What to do → Whichever lines include the word "running", copy them as they appear in the data.

Segment Start: Material provided

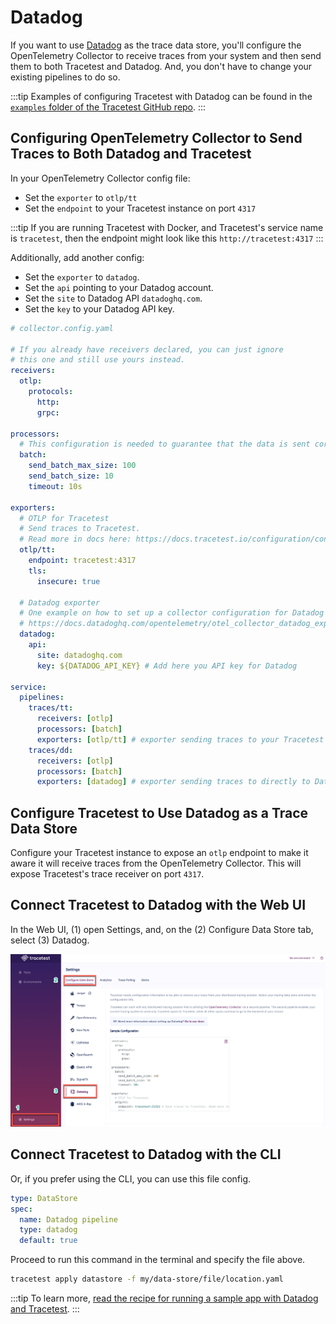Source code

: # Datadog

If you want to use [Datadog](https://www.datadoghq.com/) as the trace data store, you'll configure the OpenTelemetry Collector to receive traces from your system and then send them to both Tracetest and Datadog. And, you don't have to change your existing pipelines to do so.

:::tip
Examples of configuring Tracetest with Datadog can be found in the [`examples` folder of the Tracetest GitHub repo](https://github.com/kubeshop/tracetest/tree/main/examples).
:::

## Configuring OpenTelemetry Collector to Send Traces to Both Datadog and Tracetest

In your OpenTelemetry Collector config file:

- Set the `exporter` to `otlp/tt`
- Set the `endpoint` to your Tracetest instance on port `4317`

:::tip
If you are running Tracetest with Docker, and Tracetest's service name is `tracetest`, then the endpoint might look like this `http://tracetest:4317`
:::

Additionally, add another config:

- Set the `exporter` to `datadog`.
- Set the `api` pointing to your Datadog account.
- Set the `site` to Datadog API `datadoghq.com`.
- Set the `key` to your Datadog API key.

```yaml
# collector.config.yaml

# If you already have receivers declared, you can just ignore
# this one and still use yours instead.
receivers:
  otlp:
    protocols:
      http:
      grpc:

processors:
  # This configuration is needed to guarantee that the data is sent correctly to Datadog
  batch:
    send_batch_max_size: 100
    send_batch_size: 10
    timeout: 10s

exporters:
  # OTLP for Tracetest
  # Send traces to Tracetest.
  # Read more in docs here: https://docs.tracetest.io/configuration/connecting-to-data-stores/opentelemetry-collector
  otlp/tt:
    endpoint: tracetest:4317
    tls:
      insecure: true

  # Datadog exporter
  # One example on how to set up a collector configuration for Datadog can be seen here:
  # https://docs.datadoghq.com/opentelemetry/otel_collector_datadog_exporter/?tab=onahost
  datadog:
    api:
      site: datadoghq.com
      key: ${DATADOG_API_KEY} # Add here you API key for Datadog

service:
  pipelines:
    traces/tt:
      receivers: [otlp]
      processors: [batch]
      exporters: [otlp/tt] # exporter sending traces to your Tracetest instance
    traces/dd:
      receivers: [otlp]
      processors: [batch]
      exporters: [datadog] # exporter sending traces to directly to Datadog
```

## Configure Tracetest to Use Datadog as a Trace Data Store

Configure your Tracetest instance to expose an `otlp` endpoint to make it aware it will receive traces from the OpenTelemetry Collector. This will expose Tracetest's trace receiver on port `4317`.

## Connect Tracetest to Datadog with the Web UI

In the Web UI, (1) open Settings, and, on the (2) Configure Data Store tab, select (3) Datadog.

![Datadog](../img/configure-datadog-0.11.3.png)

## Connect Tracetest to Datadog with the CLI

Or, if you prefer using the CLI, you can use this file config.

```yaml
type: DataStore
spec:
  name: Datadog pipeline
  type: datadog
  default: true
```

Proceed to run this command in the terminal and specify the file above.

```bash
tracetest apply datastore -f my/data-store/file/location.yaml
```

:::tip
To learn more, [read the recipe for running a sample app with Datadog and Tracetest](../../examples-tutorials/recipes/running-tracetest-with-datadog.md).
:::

Segment End: Material provided
Segment Start: Material provided

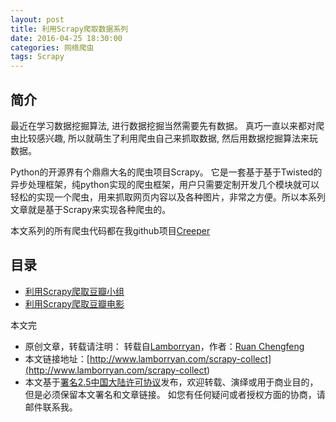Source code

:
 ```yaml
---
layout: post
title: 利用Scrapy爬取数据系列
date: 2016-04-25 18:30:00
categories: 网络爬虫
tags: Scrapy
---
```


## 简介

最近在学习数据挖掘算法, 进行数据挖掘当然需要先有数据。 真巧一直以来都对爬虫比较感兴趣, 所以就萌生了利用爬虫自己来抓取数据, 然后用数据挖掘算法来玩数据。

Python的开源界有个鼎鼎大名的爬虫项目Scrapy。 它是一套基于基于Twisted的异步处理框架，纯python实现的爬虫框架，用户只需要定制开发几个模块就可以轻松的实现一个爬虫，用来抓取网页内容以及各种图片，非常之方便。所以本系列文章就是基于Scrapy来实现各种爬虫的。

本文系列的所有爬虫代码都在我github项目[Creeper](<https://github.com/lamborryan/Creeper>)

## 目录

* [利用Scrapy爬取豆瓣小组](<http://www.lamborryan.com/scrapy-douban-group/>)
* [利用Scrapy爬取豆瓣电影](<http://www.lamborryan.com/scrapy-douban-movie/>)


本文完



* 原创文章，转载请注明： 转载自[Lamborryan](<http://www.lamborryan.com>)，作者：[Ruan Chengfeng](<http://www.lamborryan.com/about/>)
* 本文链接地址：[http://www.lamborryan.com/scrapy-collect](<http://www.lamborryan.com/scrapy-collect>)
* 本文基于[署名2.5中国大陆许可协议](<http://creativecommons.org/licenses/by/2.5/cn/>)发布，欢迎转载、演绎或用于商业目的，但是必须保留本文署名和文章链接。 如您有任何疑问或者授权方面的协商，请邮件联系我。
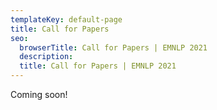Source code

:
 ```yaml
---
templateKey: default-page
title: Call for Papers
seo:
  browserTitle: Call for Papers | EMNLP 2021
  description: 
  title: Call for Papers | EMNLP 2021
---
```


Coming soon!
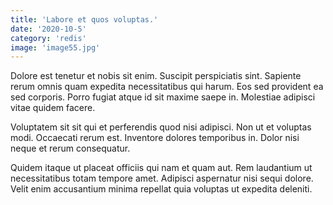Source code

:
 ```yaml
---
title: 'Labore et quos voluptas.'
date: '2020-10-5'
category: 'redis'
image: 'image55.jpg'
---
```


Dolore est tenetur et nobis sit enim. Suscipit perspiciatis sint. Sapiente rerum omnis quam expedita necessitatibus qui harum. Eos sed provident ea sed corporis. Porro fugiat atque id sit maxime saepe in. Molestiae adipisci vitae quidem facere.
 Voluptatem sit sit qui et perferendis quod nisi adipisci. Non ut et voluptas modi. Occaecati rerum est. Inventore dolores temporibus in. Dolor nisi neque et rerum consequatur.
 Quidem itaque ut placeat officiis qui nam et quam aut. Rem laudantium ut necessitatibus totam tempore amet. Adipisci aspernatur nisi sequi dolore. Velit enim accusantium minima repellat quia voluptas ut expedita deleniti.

Segment End: Material provided

Written reply →
If you are running Tracetest with Docker, and Tracetest's service name is `tracetest`, then the endpoint might look like this `http://tracetest:4317`
To learn more, [read the recipe for running a sample app with Datadog and Tracetest](../../examples-tutorials/recipes/running-tracetest-with-datadog.md).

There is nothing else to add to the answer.